He grinned in response. "The laws can still apply to the innate magick of an item. And before you ask, yes. Yes to mint and sage, lemon balm and elderflowers . . . the list goes on. All have inborn magickal properties. I mean, you're not going to become some famous warlock drinking tea, but the power is there, and its effects can be enhanced with a skillful hand and Artful eye."

"Can I?" Liara was afraid to ask, her hands fairly itching to touch the arrayed herbs, the cluster of little glass bottles sparkling in the firelight, waiting to be filled with new concoctions.

"You haven't steered us wrong thus far, Liara. Be my guest." Nagarath smiled and rose from his chair, disappearing into the shadows of the room. "You do know that, for one with your gift, it makes very little difference simply knowing that it's magick."

To me it does. Liara gently picked up a bundle of lavender, the sweet smell bringing back thoughts of summer. He was right. It felt as though an instinct guided her, something that whispered what the plant did, what it paired with, something that went beyond experience in the kitchen. To her surprise, she realized it had always felt that way.

Satisfied, she lost herself in the exploration, until Nagarath's return to his chair caught at the corner of her eye. Something in his hands drew her attention.

"You play the cindra?" Liara was skeptical. Yet, there it was, lute-like and delicate, its burnished wood gleaming in the light of the fire. It was odd how it had never occurred to her that Nagarath might have any musical inclination. Krešimir had. He'd even played for her, now and again. The memory brought tears to her eyes, and she looked to the fire, trying to draw back the sudden emotion.

"A little." Nagarath's voice seemed to come from far away. "It reminds me of home."

His words reclaimed Liara's attention. He'd never mentioned a home before. Not a real one, anyway. She pressed, gently so as not to ruin the moment. "Home?"

She needn't have worried. Nagarath seemed to be in a talkative mood. "Naples. Though, technically, I was born in England. The cindra, you see, is much like our mandolino . . . but with fewer strings, making it perfect for me."

"You're from England?"

"And Naples and France and just about everywhere else."

"How did you—?"

"End up here?" Nagarath sighed, his eyes staring into the fire.

For a moment, Liara figured that she'd killed the conversation.
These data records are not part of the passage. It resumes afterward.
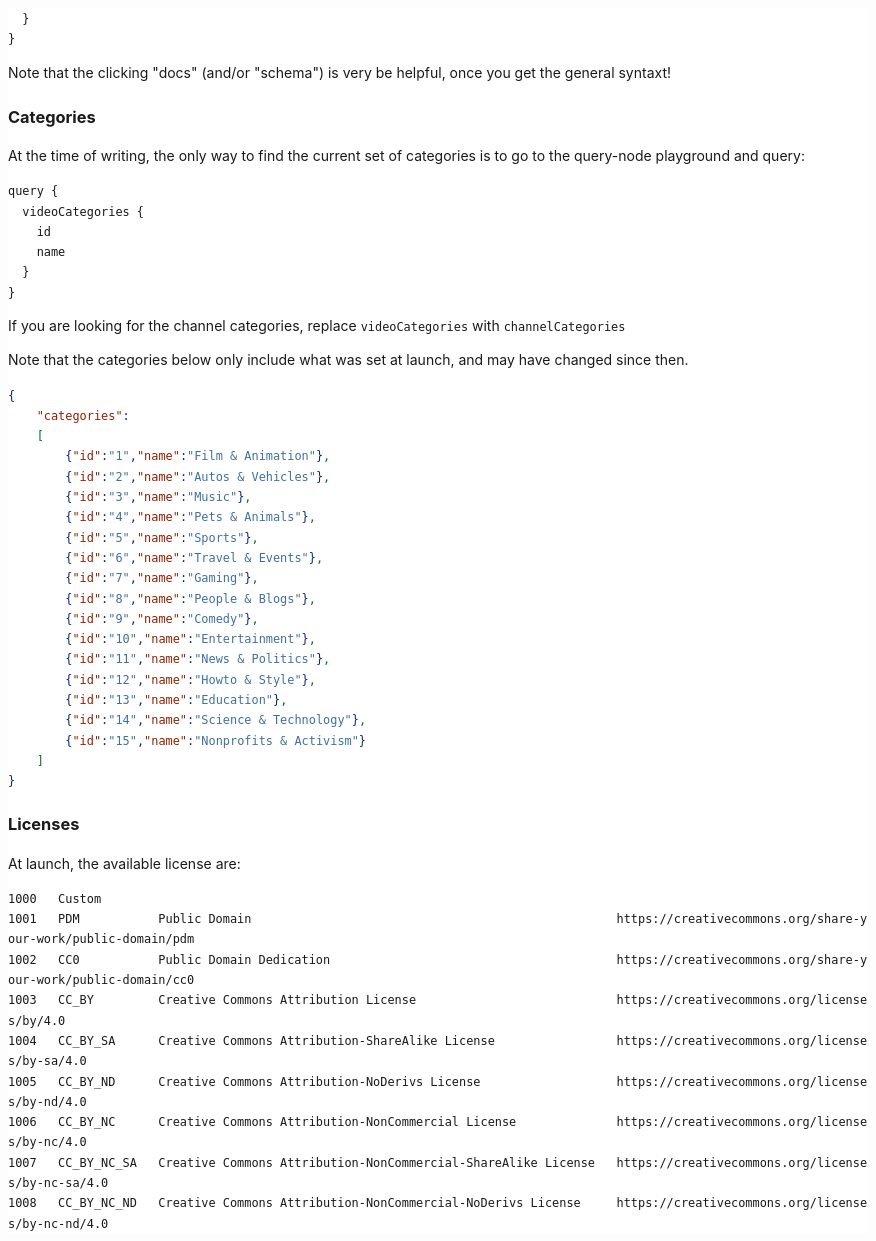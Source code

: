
 ```
  }
}
```
Note that the clicking "docs" (and/or "schema") is very be helpful, once you get the general syntaxt!

### Categories
At the time of writing, the only way to find the current set of categories is to go to the query-node playground and query:
```
query {
  videoCategories {
    id
    name
  }
}
```
If you are looking for the channel categories, replace `videoCategories` with `channelCategories`

Note that the categories below only include what was set at launch, and may have changed since then.
```json
{
    "categories":
    [
        {"id":"1","name":"Film & Animation"},
        {"id":"2","name":"Autos & Vehicles"},
        {"id":"3","name":"Music"},
        {"id":"4","name":"Pets & Animals"},
        {"id":"5","name":"Sports"},
        {"id":"6","name":"Travel & Events"},
        {"id":"7","name":"Gaming"},
        {"id":"8","name":"People & Blogs"},
        {"id":"9","name":"Comedy"},
        {"id":"10","name":"Entertainment"},
        {"id":"11","name":"News & Politics"},
        {"id":"12","name":"Howto & Style"},
        {"id":"13","name":"Education"},
        {"id":"14","name":"Science & Technology"},
        {"id":"15","name":"Nonprofits & Activism"}
    ]
}
```

### Licenses
At launch, the available license are:
```
1000   Custom
1001   PDM           Public Domain                                                   https://creativecommons.org/share-your-work/public-domain/pdm
1002   CC0           Public Domain Dedication                                        https://creativecommons.org/share-your-work/public-domain/cc0
1003   CC_BY         Creative Commons Attribution License                            https://creativecommons.org/licenses/by/4.0                  
1004   CC_BY_SA      Creative Commons Attribution-ShareAlike License                 https://creativecommons.org/licenses/by-sa/4.0               
1005   CC_BY_ND      Creative Commons Attribution-NoDerivs License                   https://creativecommons.org/licenses/by-nd/4.0               
1006   CC_BY_NC      Creative Commons Attribution-NonCommercial License              https://creativecommons.org/licenses/by-nc/4.0               
1007   CC_BY_NC_SA   Creative Commons Attribution-NonCommercial-ShareAlike License   https://creativecommons.org/licenses/by-nc-sa/4.0            
1008   CC_BY_NC_ND   Creative Commons Attribution-NonCommercial-NoDerivs License     https://creativecommons.org/licenses/by-nc-nd/4.0            
```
"I came to Limska Draga about ten years ago. The circumstances are . . . complicated. But the place suited me, and I was able to ensure that the valley stayed safe from further invasion." Nagarath's words were slow and measured, though whether because he was thinking hard or just lost in the past, Liara couldn't tell. He snapped back into the present with a smile. "As you can see, the area grew on me. Piotr wasn't just Dvigrad's apothecary—"

"—he was your friend."

"I wouldn't go that far," Nagarath hedged. "But he was a social sort. More so than Father Phenlick, though he, too, was quite pleasant. No, Piotr simply went out of his way to make sure that I found the valley to my liking. I think he just liked having someone to drink with. Now, are you going to let me play or not?"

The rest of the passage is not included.